Tuesday, December 25, 2007

The Empty Chair

Tonight there will actually not be an empty chair at our table.
Not actually, but I will see it.
Will you?
Who will?
Charlotte had a stocking this morning. There were three things in her stocking. One, a beautiful, folk-art type of angel, with a warm, brown face and aqua dress, with tea-stained wings and an embroidered face. This from her Nana and Poppy. Also from them was a tea-towel with an "angel sugar cookie" recipe and an angel cookie cutter. Lastly, from her parents, a beautiful 'lady in waiting' dolly for her cradle upstairs. It matches some of the other waldorfy type dolls that are in her cradle. Aoife loved the doll, wrapping it in her pink playsilk and walking around delightedly with it. Sigh, sigh. If only.
Greg wrote her a beautiful card. He is going to reframe the fabulous photo of her little feet resting in his big, strong hands. That is a lovely gift.
And what would she be like today, on her fifth Christmas, a beautiful, blonde waif of a girl with wide, blue eyes, and a devilish grin? Liam looked so like her at birth, and my three children all shared so many features at birth which Liam and Aoife still display, I sometimes feel as if I can easily conjure an idea of what she would look like.
Look like.
But be like? Shy, quiet, loud, funny, reserved, joyful, respectful, naughty, silly, magical, trustworthy, optimistic? What would my daughter be? Become?
Why must I never know?
I always look at her little pictures and wonder in amazement at how she was programmed to become someone, and we will never know what that program was.
Today we will all be together at Christmas. But not our eldest daughter. Not ever.
This Christmas so much easier than four years ago, so very much more joyous and so much less painful. But my wound is still open.

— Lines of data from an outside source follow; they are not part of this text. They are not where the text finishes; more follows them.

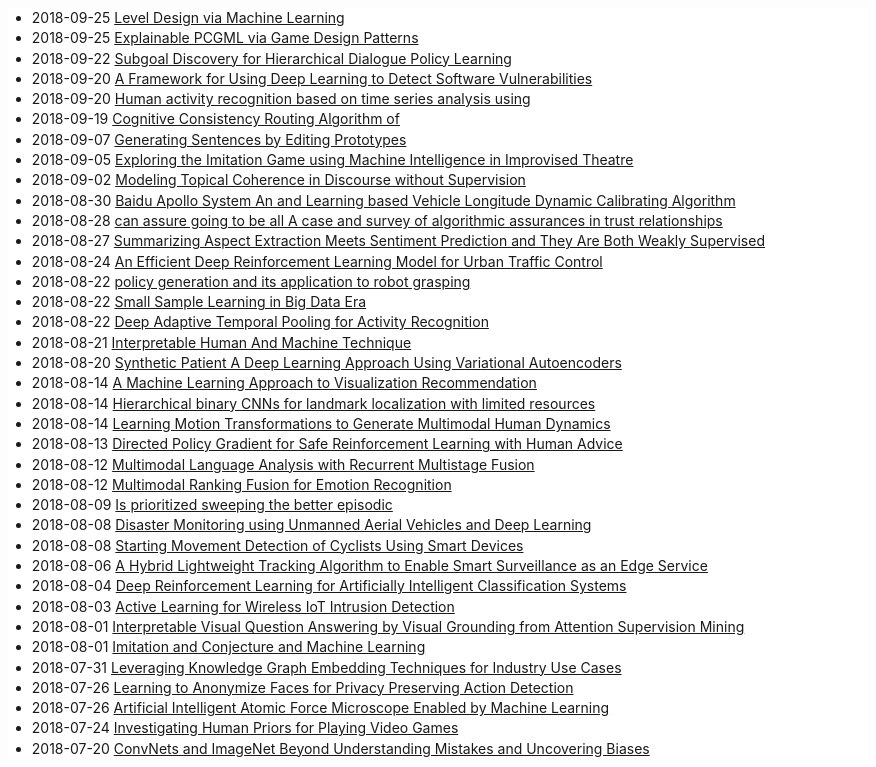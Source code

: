 - 2018-09-25 [Level Design via Machine Learning](https://arxiv.org/pdf/1809.09420)
- 2018-09-25 [Explainable PCGML via Game Design Patterns](https://arxiv.org/pdf/1809.09419)
- 2018-09-22 [Subgoal Discovery for Hierarchical Dialogue Policy Learning](https://arxiv.org/pdf/1804.07855)
- 2018-09-20 [A Framework for Using Deep Learning to Detect Software Vulnerabilities](https://arxiv.org/pdf/1807.06756)
- 2018-09-20 [Human activity recognition based on time series analysis using](https://arxiv.org/pdf/1809.08113)
- 2018-09-19 [Cognitive Consistency Routing Algorithm of](https://arxiv.org/pdf/1808.09062)
- 2018-09-07 [Generating Sentences by Editing Prototypes](https://arxiv.org/pdf/1709.08878)
- 2018-09-05 [Exploring the Imitation Game using Machine Intelligence in Improvised Theatre](https://arxiv.org/pdf/1809.01807)
- 2018-09-02 [Modeling Topical Coherence in Discourse without Supervision](https://arxiv.org/pdf/1809.00410)
- 2018-08-30 [Baidu Apollo System An and Learning based Vehicle Longitude Dynamic Calibrating Algorithm](https://arxiv.org/pdf/1808.10134)
- 2018-08-28 [can assure going to be all A case and survey of algorithmic assurances in trust relationships](https://arxiv.org/pdf/1711.03846)
- 2018-08-27 [Summarizing Aspect Extraction Meets Sentiment Prediction and They Are Both Weakly Supervised](https://arxiv.org/pdf/1808.08858)
- 2018-08-24 [An Efficient Deep Reinforcement Learning Model for Urban Traffic Control](https://arxiv.org/pdf/1808.01876)
- 2018-08-22 [policy generation and its application to robot grasping](https://arxiv.org/pdf/1808.05244)
- 2018-08-22 [Small Sample Learning in Big Data Era](https://arxiv.org/pdf/1808.04572)
- 2018-08-22 [Deep Adaptive Temporal Pooling for Activity Recognition](https://arxiv.org/pdf/1808.07272)
- 2018-08-21 [Interpretable Human And Machine Technique](https://arxiv.org/pdf/1803.09702)
- 2018-08-20 [Synthetic Patient A Deep Learning Approach Using Variational Autoencoders](https://arxiv.org/pdf/1808.06444)
- 2018-08-14 [A Machine Learning Approach to Visualization Recommendation](https://arxiv.org/pdf/1808.04819)
- 2018-08-14 [Hierarchical binary CNNs for landmark localization with limited resources](https://arxiv.org/pdf/1808.04803)
- 2018-08-14 [Learning Motion Transformations to Generate Multimodal Human Dynamics](https://arxiv.org/pdf/1808.04545)
- 2018-08-13 [Directed Policy Gradient for Safe Reinforcement Learning with Human Advice](https://arxiv.org/pdf/1808.04096)
- 2018-08-12 [Multimodal Language Analysis with Recurrent Multistage Fusion](https://arxiv.org/pdf/1808.03920)
- 2018-08-12 [Multimodal Ranking Fusion for Emotion Recognition](https://arxiv.org/pdf/1809.04931)
- 2018-08-09 [Is prioritized sweeping the better episodic](https://arxiv.org/pdf/1711.06677)
- 2018-08-08 [Disaster Monitoring using Unmanned Aerial Vehicles and Deep Learning](https://arxiv.org/pdf/1807.11805)
- 2018-08-08 [Starting Movement Detection of Cyclists Using Smart Devices](https://arxiv.org/pdf/1808.04449)
- 2018-08-06 [A Hybrid Lightweight Tracking Algorithm to Enable Smart Surveillance as an Edge Service](https://arxiv.org/pdf/1808.02134)
- 2018-08-04 [Deep Reinforcement Learning for Artificially Intelligent Classification Systems](https://arxiv.org/pdf/1808.01527)
- 2018-08-03 [Active Learning for Wireless IoT Intrusion Detection](https://arxiv.org/pdf/1808.01412)
- 2018-08-01 [Interpretable Visual Question Answering by Visual Grounding from Attention Supervision Mining](https://arxiv.org/pdf/1808.00265)
- 2018-08-01 [Imitation and Conjecture and Machine Learning](https://arxiv.org/pdf/1808.00222)
- 2018-07-31 [Leveraging Knowledge Graph Embedding Techniques for Industry Use Cases](https://arxiv.org/pdf/1808.00434)
- 2018-07-26 [Learning to Anonymize Faces for Privacy Preserving Action Detection](https://arxiv.org/pdf/1803.11556)
- 2018-07-26 [Artificial Intelligent Atomic Force Microscope Enabled by Machine Learning](https://arxiv.org/pdf/1807.09985)
- 2018-07-24 [Investigating Human Priors for Playing Video Games](https://arxiv.org/pdf/1802.10217)
- 2018-07-20 [ConvNets and ImageNet Beyond Understanding Mistakes and Uncovering Biases](https://arxiv.org/pdf/1711.11443)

I miss her so much.
Last year, at Greg's house, his mom set the table in the afternoon. As we all sat down hours later for Christmas dinner, we arranged ourselves around the table and realized that there was, in fact, an empty chair. "A mistake", his mother said, but we didn't see it as that. We left the chair there, empty, and Greg and I smiled to ourselves and cried a little as it sat there, empty, and our lives carried on.

1 comment:

Unknown said...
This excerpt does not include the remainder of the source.